In the entries below, every line that contains "मणमद" must be located and copied.

### Dataset
........

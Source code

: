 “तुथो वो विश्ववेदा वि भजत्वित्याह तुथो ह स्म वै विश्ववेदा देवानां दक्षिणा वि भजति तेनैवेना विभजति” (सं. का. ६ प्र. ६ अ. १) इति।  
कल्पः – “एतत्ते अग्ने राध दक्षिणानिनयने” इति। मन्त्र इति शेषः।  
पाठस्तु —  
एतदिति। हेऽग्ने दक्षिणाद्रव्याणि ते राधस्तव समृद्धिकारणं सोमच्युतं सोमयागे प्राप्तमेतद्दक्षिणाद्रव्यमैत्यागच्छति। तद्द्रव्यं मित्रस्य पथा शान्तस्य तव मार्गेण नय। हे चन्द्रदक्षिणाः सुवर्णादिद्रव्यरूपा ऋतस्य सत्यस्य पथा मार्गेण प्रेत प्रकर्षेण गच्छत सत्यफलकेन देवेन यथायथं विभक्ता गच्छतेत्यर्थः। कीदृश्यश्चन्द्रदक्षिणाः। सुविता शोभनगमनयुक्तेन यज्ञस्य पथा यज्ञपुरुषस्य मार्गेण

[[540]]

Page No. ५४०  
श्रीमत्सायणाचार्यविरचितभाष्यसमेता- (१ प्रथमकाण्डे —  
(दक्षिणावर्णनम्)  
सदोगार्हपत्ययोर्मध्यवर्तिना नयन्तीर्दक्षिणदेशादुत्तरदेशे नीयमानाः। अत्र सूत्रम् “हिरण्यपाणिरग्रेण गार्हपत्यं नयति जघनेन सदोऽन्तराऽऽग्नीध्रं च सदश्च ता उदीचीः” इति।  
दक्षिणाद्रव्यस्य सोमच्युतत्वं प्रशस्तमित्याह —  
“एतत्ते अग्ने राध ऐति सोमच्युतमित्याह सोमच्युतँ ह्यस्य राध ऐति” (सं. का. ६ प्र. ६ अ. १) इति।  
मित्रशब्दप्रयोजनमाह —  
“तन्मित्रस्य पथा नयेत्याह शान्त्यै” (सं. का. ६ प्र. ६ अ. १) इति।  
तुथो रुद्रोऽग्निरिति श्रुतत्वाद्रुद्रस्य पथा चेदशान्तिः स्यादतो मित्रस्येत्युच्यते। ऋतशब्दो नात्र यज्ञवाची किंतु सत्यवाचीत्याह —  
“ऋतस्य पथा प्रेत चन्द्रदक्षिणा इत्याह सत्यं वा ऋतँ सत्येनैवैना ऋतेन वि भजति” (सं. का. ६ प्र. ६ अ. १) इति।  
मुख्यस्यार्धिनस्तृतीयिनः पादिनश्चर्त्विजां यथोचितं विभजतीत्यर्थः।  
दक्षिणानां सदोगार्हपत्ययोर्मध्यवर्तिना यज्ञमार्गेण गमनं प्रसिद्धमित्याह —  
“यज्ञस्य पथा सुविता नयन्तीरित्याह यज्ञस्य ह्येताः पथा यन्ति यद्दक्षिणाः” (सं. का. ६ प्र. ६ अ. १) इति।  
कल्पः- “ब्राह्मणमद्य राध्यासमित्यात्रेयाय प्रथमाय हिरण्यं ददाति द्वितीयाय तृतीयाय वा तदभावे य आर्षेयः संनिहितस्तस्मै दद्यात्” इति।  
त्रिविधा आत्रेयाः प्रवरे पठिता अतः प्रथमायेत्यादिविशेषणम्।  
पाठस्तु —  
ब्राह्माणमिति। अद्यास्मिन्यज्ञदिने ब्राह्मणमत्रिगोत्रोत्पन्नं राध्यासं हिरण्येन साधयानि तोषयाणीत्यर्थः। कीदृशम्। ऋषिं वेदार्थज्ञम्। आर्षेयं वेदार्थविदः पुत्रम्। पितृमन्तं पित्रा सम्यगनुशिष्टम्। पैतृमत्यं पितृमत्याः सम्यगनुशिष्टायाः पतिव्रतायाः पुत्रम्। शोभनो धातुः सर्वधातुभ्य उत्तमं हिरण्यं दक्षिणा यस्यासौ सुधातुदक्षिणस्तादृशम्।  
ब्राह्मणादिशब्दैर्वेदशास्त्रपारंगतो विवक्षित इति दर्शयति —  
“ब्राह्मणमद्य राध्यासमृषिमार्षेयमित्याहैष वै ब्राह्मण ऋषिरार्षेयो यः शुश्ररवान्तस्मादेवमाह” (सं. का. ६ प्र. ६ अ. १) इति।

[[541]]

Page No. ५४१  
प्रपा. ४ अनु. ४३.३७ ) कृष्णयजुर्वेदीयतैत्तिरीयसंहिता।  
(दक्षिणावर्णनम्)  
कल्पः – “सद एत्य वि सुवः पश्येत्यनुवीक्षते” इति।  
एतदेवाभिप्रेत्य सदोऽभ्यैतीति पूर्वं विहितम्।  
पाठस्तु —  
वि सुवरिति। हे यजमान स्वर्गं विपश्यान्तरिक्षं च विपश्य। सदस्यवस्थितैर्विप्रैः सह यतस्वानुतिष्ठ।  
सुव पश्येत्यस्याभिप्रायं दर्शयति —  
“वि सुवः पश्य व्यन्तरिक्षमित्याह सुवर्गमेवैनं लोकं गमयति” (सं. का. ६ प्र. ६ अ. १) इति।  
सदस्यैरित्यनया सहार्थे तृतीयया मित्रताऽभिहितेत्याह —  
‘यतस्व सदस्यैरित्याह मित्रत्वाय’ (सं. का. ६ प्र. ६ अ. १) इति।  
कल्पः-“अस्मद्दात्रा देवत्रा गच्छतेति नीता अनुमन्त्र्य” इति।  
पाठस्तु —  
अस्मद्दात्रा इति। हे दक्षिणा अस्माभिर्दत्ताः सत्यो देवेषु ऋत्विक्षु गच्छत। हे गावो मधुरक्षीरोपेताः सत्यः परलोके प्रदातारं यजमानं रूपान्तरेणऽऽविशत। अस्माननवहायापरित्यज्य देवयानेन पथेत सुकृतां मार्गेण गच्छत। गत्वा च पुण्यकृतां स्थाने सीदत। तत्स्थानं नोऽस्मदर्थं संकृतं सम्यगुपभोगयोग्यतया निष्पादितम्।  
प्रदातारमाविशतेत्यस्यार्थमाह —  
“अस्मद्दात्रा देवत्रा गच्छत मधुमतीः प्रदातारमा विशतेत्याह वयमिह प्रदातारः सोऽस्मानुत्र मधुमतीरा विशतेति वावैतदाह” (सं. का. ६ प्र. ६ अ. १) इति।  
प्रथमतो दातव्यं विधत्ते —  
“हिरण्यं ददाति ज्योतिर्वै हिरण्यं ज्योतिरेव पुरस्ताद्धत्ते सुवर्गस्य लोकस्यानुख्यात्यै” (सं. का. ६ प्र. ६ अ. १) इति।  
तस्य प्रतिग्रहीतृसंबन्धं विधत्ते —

........

### Answer for this exercise
कल्पः- “ब्राह्मणमद्य राध्यासमित्यात्रेयाय प्रथमाय हिरण्यं ददाति द्वितीयाय तृतीयाय वा तदभावे य आर्षेयः संनिहितस्तस्मै दद्यात्” इति।  
“ब्राह्मणमद्य राध्यासमृषिमार्षेयमित्याहैष वै ब्राह्मण ऋषिरार्षेयो यः शुश्ररवान्तस्मादेवमाह” (सं. का. ६ प्र. ६ अ. १) इति।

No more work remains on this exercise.